An ensemble (i.e. a weighted or unweighted average or combination) provides an established method for resolving differences between individual models and estimating uncertainty (Araújo & New, 2007; Marmion, Parviainen, Luoto, Heikkinen, & Thuiller, 2009). For example, model ensembles have been widely used in global climate change assessments to evaluate mean predictions and associated uncertainties (Annan & Hargreaves, 2010; Tebaldi & Knutti, 2007). In addition, ensembles have been successfully used to model species distributions (e.g. Forney, Becker, Foley, Barlow, & Oleson, 2015; Grenouillet, Buisson, Casajus, & Lek, 2011; Oppel et al., 2012; Pikesley et al., 2013; Scales et al., 2016), although these studies each relied upon a single data source. The authors created ensembles by averaging corresponding predictions from SDMs generated using different model algorithms and the original species and environmental data. Several existing software tools implement this method, including r packages (R Core Team, 2019) biomod2 (Thuiller, Georges, Engler, & Breiner, 2019) and sdm (Naimi & Araújo, 2016).
A different approach is needed when multiple data sources exist. Integrated analyses, such as a Bayesian hierarchical framework, can be used to obtain a single, probabilistic assessment of species distributions from several original data sources (e.g. Golding & Purse, 2016; Hefley & Hooten, 2016). However, this approach is not always practical for general use because it requires extensive statistical expertise and is generally time‐consuming and computationally challenging. Simpler methods for combining information from multiple data sources exist (e.g. Merow, Wilson, & Jetz, 2017; Pacifici et al., 2017), but still require the original data sources. If original data are unavailable, SDM predictions derived from these original data may be the only accessible information for a particular region. Combining or reconciling these predictions can be difficult, particularly if they were created using different methods or at different spatial resolutions (but see Sansom, Wilson, Caldow, & Bolton, 2018 for methods comparing prediction maps from different sources).

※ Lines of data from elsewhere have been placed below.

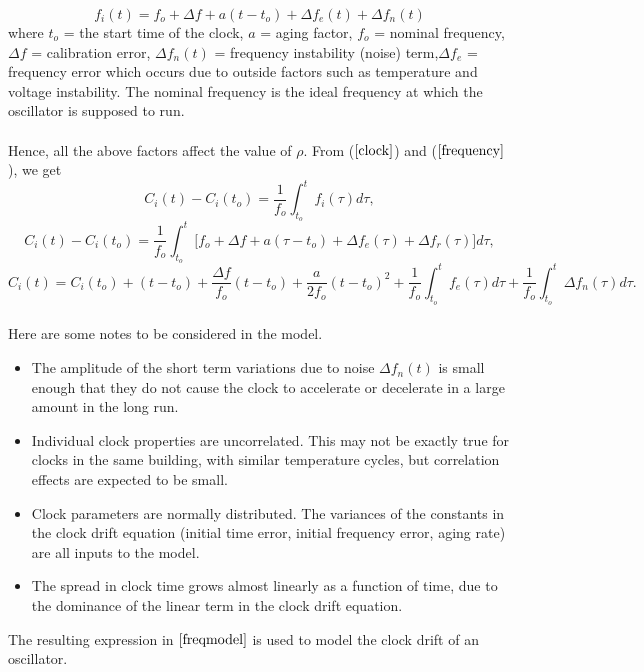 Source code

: \documentclass[a4paper,10pt]{report}
\begin{document}
\begin{equation}
f_i(t) = f_o + \Delta f + a(t-t_o) + \Delta f_e(t) + \Delta f_n(t)
\label{frequency}
\end{equation}
where \newline $t_o$ = the start time of the clock, \newline $a$ = aging factor, \newline $f_o$ = nominal frequency, \newline $\Delta
f$ = calibration error, \newline $\Delta f_n(t)$ = frequency instability (noise) term,\newline $\Delta f_e$ = frequency error which occurs
due to outside factors such as temperature and voltage instability.\newline
The nominal frequency is the ideal frequency at which the oscillator is supposed to run. \paragraph*{} Hence, all the above factors affect the value of $\rho$. From ($\ref{clock}$) and ($\ref{frequency}$), we get
\begin{equation}
C_i(t) - C_i(t_o) = \frac{1}{f_o} \int^{t}_{t_o}f_i(\tau)d\tau ,
\end{equation}
\begin{equation}
C_i(t) - C_i(t_o) = \frac{1}{f_o} \int^{t}_{t_o}{[f_o + \Delta f + a(\tau-t_o)  } + \Delta f_e(\tau) + \Delta f_r(\tau)]d\tau ,
\label{fasika}
\end{equation}
\begin{equation}
C_i(t) =  C_i(t_o) + (t-t_o) +\frac{\Delta f}{f_o}(t-t_o) + \frac{a}{2f_o}(t-t_o)^2 + \frac{1}{f_o}\int^{t}_{t_o}{f_e(\tau)d\tau} +
\frac{1}{f_o}\int^{t}_{t_o}{\Delta f_n(\tau)d\tau} .
\label{freqmodel}
\end{equation}
\paragraph*{}
Here are some notes to be considered in the model.
\begin{itemize}
\item The amplitude of the short term variations due to noise $\Delta f_n(t)$ is small enough that they do not cause the clock to accelerate or decelerate in a large amount in the long run.
\item Individual clock properties are uncorrelated. This may not be exactly true for clocks in the same building, with similar temperature cycles, but correlation effects are expected to be small.
\item Clock parameters are normally distributed. The variances of the constants in the clock drift equation (initial time error,
initial frequency error, aging rate) are all inputs to the model.
\item The spread in clock time grows almost linearly as a function of time, due to the dominance of the linear term in the clock drift equation.
\end{itemize}
The resulting expression in $\ref{freqmodel}$ is used to model the clock drift of an oscillator.
\end{document}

For example, multiple predictions from blue whale Balaenoptera musculus SDMs for the California Current Ecosystem (CCE) have been published (Becker et al., 2016; Hazen et al., 2017; Redfern et al., 2017), although some of the underlying datasets are not publicly available. These predictions were created at several spatial resolutions, in various coordinate systems, and using different data sources, habitat covariates, and modelling frameworks. In addition, the SDMs predicted absolute density, habitat preference, and relative density (e.g. density calculated without line transect correction factors; see Redfern et al., 2017), respectively (see Table 1 for model details).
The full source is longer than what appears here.